[Try it] If an entry holds a picture, leave the picture out and output everything else exactly.

[Data under study]
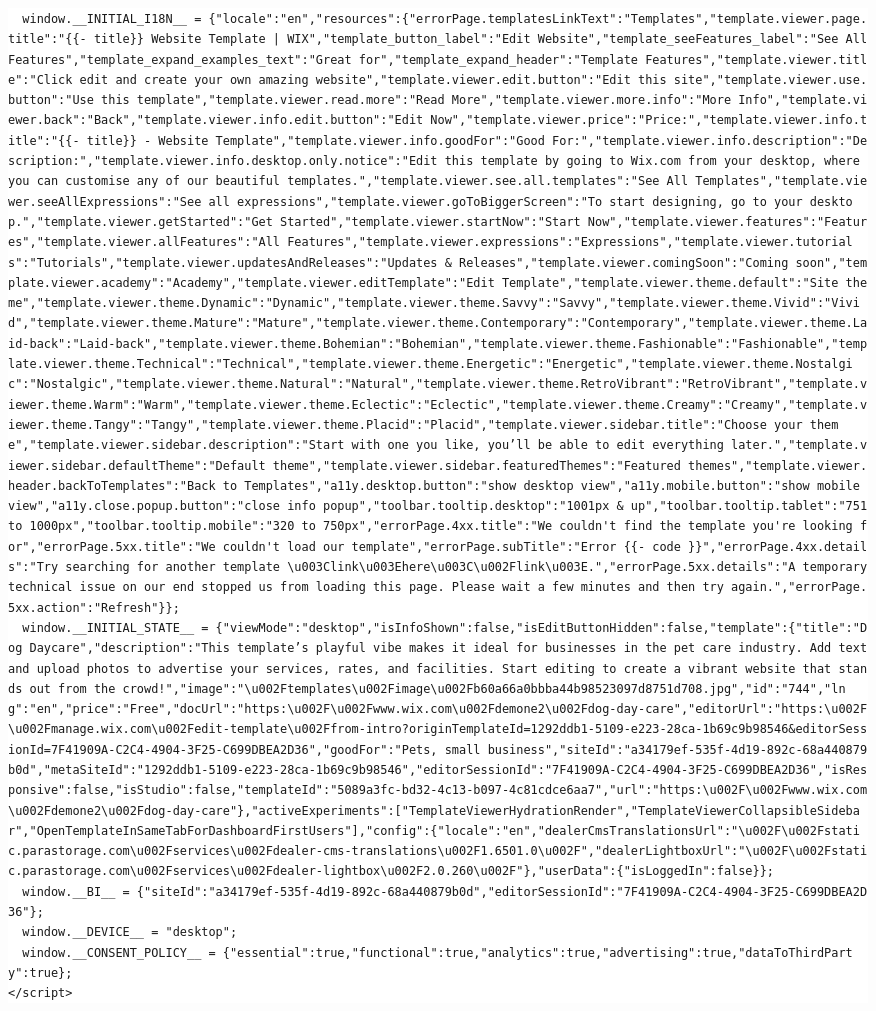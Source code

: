       window.__INITIAL_I18N__ = {"locale":"en","resources":{"errorPage.templatesLinkText":"Templates","template.viewer.page.title":"{{- title}} Website Template | WIX","template_button_label":"Edit Website","template_seeFeatures_label":"See All Features","template_expand_examples_text":"Great for","template_expand_header":"Template Features","template.viewer.title":"Click edit and create your own amazing website","template.viewer.edit.button":"Edit this site","template.viewer.use.button":"Use this template","template.viewer.read.more":"Read More","template.viewer.more.info":"More Info","template.viewer.back":"Back","template.viewer.info.edit.button":"Edit Now","template.viewer.price":"Price:","template.viewer.info.title":"{{- title}} - Website Template","template.viewer.info.goodFor":"Good For:","template.viewer.info.description":"Description:","template.viewer.info.desktop.only.notice":"Edit this template by going to Wix.com from your desktop, where you can customise any of our beautiful templates.","template.viewer.see.all.templates":"See All Templates","template.viewer.seeAllExpressions":"See all expressions","template.viewer.goToBiggerScreen":"To start designing, go to your desktop.","template.viewer.getStarted":"Get Started","template.viewer.startNow":"Start Now","template.viewer.features":"Features","template.viewer.allFeatures":"All Features","template.viewer.expressions":"Expressions","template.viewer.tutorials":"Tutorials","template.viewer.updatesAndReleases":"Updates & Releases","template.viewer.comingSoon":"Coming soon","template.viewer.academy":"Academy","template.viewer.editTemplate":"Edit Template","template.viewer.theme.default":"Site theme","template.viewer.theme.Dynamic":"Dynamic","template.viewer.theme.Savvy":"Savvy","template.viewer.theme.Vivid":"Vivid","template.viewer.theme.Mature":"Mature","template.viewer.theme.Contemporary":"Contemporary","template.viewer.theme.Laid-back":"Laid-back","template.viewer.theme.Bohemian":"Bohemian","template.viewer.theme.Fashionable":"Fashionable","template.viewer.theme.Technical":"Technical","template.viewer.theme.Energetic":"Energetic","template.viewer.theme.Nostalgic":"Nostalgic","template.viewer.theme.Natural":"Natural","template.viewer.theme.RetroVibrant":"RetroVibrant","template.viewer.theme.Warm":"Warm","template.viewer.theme.Eclectic":"Eclectic","template.viewer.theme.Creamy":"Creamy","template.viewer.theme.Tangy":"Tangy","template.viewer.theme.Placid":"Placid","template.viewer.sidebar.title":"Choose your theme","template.viewer.sidebar.description":"Start with one you like, you’ll be able to edit everything later.","template.viewer.sidebar.defaultTheme":"Default theme","template.viewer.sidebar.featuredThemes":"Featured themes","template.viewer.header.backToTemplates":"Back to Templates","a11y.desktop.button":"show desktop view","a11y.mobile.button":"show mobile view","a11y.close.popup.button":"close info popup","toolbar.tooltip.desktop":"1001px & up","toolbar.tooltip.tablet":"751 to 1000px","toolbar.tooltip.mobile":"320 to 750px","errorPage.4xx.title":"We couldn't find the template you're looking for","errorPage.5xx.title":"We couldn't load our template","errorPage.subTitle":"Error {{- code }}","errorPage.4xx.details":"Try searching for another template \u003Clink\u003Ehere\u003C\u002Flink\u003E.","errorPage.5xx.details":"A temporary technical issue on our end stopped us from loading this page. Please wait a few minutes and then try again.","errorPage.5xx.action":"Refresh"}};
      window.__INITIAL_STATE__ = {"viewMode":"desktop","isInfoShown":false,"isEditButtonHidden":false,"template":{"title":"Dog Daycare","description":"This template’s playful vibe makes it ideal for businesses in the pet care industry. Add text and upload photos to advertise your services, rates, and facilities. Start editing to create a vibrant website that stands out from the crowd!","image":"\u002Ftemplates\u002Fimage\u002Fb60a66a0bbba44b98523097d8751d708.jpg","id":"744","lng":"en","price":"Free","docUrl":"https:\u002F\u002Fwww.wix.com\u002Fdemone2\u002Fdog-day-care","editorUrl":"https:\u002F\u002Fmanage.wix.com\u002Fedit-template\u002Ffrom-intro?originTemplateId=1292ddb1-5109-e223-28ca-1b69c9b98546&editorSessionId=7F41909A-C2C4-4904-3F25-C699DBEA2D36","goodFor":"Pets, small business","siteId":"a34179ef-535f-4d19-892c-68a440879b0d","metaSiteId":"1292ddb1-5109-e223-28ca-1b69c9b98546","editorSessionId":"7F41909A-C2C4-4904-3F25-C699DBEA2D36","isResponsive":false,"isStudio":false,"templateId":"5089a3fc-bd32-4c13-b097-4c81cdce6aa7","url":"https:\u002F\u002Fwww.wix.com\u002Fdemone2\u002Fdog-day-care"},"activeExperiments":["TemplateViewerHydrationRender","TemplateViewerCollapsibleSidebar","OpenTemplateInSameTabForDashboardFirstUsers"],"config":{"locale":"en","dealerCmsTranslationsUrl":"\u002F\u002Fstatic.parastorage.com\u002Fservices\u002Fdealer-cms-translations\u002F1.6501.0\u002F","dealerLightboxUrl":"\u002F\u002Fstatic.parastorage.com\u002Fservices\u002Fdealer-lightbox\u002F2.0.260\u002F"},"userData":{"isLoggedIn":false}};
      window.__BI__ = {"siteId":"a34179ef-535f-4d19-892c-68a440879b0d","editorSessionId":"7F41909A-C2C4-4904-3F25-C699DBEA2D36"};
      window.__DEVICE__ = "desktop";
      window.__CONSENT_POLICY__ = {"essential":true,"functional":true,"analytics":true,"advertising":true,"dataToThirdParty":true};
    </script>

[Exercise result]
Source code

:       window.__INITIAL_I18N__ = {"locale":"en","resources":{"errorPage.templatesLinkText":"Templates","template.viewer.page.title":"{{- title}} Website Template | WIX","template_button_label":"Edit Website","template_seeFeatures_label":"See All Features","template_expand_examples_text":"Great for","template_expand_header":"Template Features","template.viewer.title":"Click edit and create your own amazing website","template.viewer.edit.button":"Edit this site","template.viewer.use.button":"Use this template","template.viewer.read.more":"Read More","template.viewer.more.info":"More Info","template.viewer.back":"Back","template.viewer.info.edit.button":"Edit Now","template.viewer.price":"Price:","template.viewer.info.title":"{{- title}} - Website Template","template.viewer.info.goodFor":"Good For:","template.viewer.info.description":"Description:","template.viewer.info.desktop.only.notice":"Edit this template by going to Wix.com from your desktop, where you can customise any of our beautiful templates.","template.viewer.see.all.templates":"See All Templates","template.viewer.seeAllExpressions":"See all expressions","template.viewer.goToBiggerScreen":"To start designing, go to your desktop.","template.viewer.getStarted":"Get Started","template.viewer.startNow":"Start Now","template.viewer.features":"Features","template.viewer.allFeatures":"All Features","template.viewer.expressions":"Expressions","template.viewer.tutorials":"Tutorials","template.viewer.updatesAndReleases":"Updates & Releases","template.viewer.comingSoon":"Coming soon","template.viewer.academy":"Academy","template.viewer.editTemplate":"Edit Template","template.viewer.theme.default":"Site theme","template.viewer.theme.Dynamic":"Dynamic","template.viewer.theme.Savvy":"Savvy","template.viewer.theme.Vivid":"Vivid","template.viewer.theme.Mature":"Mature","template.viewer.theme.Contemporary":"Contemporary","template.viewer.theme.Laid-back":"Laid-back","template.viewer.theme.Bohemian":"Bohemian","template.viewer.theme.Fashionable":"Fashionable","template.viewer.theme.Technical":"Technical","template.viewer.theme.Energetic":"Energetic","template.viewer.theme.Nostalgic":"Nostalgic","template.viewer.theme.Natural":"Natural","template.viewer.theme.RetroVibrant":"RetroVibrant","template.viewer.theme.Warm":"Warm","template.viewer.theme.Eclectic":"Eclectic","template.viewer.theme.Creamy":"Creamy","template.viewer.theme.Tangy":"Tangy","template.viewer.theme.Placid":"Placid","template.viewer.sidebar.title":"Choose your theme","template.viewer.sidebar.description":"Start with one you like, you’ll be able to edit everything later.","template.viewer.sidebar.defaultTheme":"Default theme","template.viewer.sidebar.featuredThemes":"Featured themes","template.viewer.header.backToTemplates":"Back to Templates","a11y.desktop.button":"show desktop view","a11y.mobile.button":"show mobile view","a11y.close.popup.button":"close info popup","toolbar.tooltip.desktop":"1001px & up","toolbar.tooltip.tablet":"751 to 1000px","toolbar.tooltip.mobile":"320 to 750px","errorPage.4xx.title":"We couldn't find the template you're looking for","errorPage.5xx.title":"We couldn't load our template","errorPage.subTitle":"Error {{- code }}","errorPage.4xx.details":"Try searching for another template \u003Clink\u003Ehere\u003C\u002Flink\u003E.","errorPage.5xx.details":"A temporary technical issue on our end stopped us from loading this page. Please wait a few minutes and then try again.","errorPage.5xx.action":"Refresh"}};
      window.__INITIAL_STATE__ = {"viewMode":"desktop","isInfoShown":false,"isEditButtonHidden":false,"template":{"title":"Dog Daycare","description":"This template’s playful vibe makes it ideal for businesses in the pet care industry. Add text and upload photos to advertise your services, rates, and facilities. Start editing to create a vibrant website that stands out from the crowd!","image":"\u002Ftemplates\u002Fimage\u002Fb60a66a0bbba44b98523097d8751d708.jpg","id":"744","lng":"en","price":"Free","docUrl":"https:\u002F\u002Fwww.wix.com\u002Fdemone2\u002Fdog-day-care","editorUrl":"https:\u002F\u002Fmanage.wix.com\u002Fedit-template\u002Ffrom-intro?originTemplateId=1292ddb1-5109-e223-28ca-1b69c9b98546&editorSessionId=7F41909A-C2C4-4904-3F25-C699DBEA2D36","goodFor":"Pets, small business","siteId":"a34179ef-535f-4d19-892c-68a440879b0d","metaSiteId":"1292ddb1-5109-e223-28ca-1b69c9b98546","editorSessionId":"7F41909A-C2C4-4904-3F25-C699DBEA2D36","isResponsive":false,"isStudio":false,"templateId":"5089a3fc-bd32-4c13-b097-4c81cdce6aa7","url":"https:\u002F\u002Fwww.wix.com\u002Fdemone2\u002Fdog-day-care"},"activeExperiments":["TemplateViewerHydrationRender","TemplateViewerCollapsibleSidebar","OpenTemplateInSameTabForDashboardFirstUsers"],"config":{"locale":"en","dealerCmsTranslationsUrl":"\u002F\u002Fstatic.parastorage.com\u002Fservices\u002Fdealer-cms-translations\u002F1.6501.0\u002F","dealerLightboxUrl":"\u002F\u002Fstatic.parastorage.com\u002Fservices\u002Fdealer-lightbox\u002F2.0.260\u002F"},"userData":{"isLoggedIn":false}};
      window.__BI__ = {"siteId":"a34179ef-535f-4d19-892c-68a440879b0d","editorSessionId":"7F41909A-C2C4-4904-3F25-C699DBEA2D36"};
      window.__DEVICE__ = "desktop";
      window.__CONSENT_POLICY__ = {"essential":true,"functional":true,"analytics":true,"advertising":true,"dataToThirdParty":true};
    </script>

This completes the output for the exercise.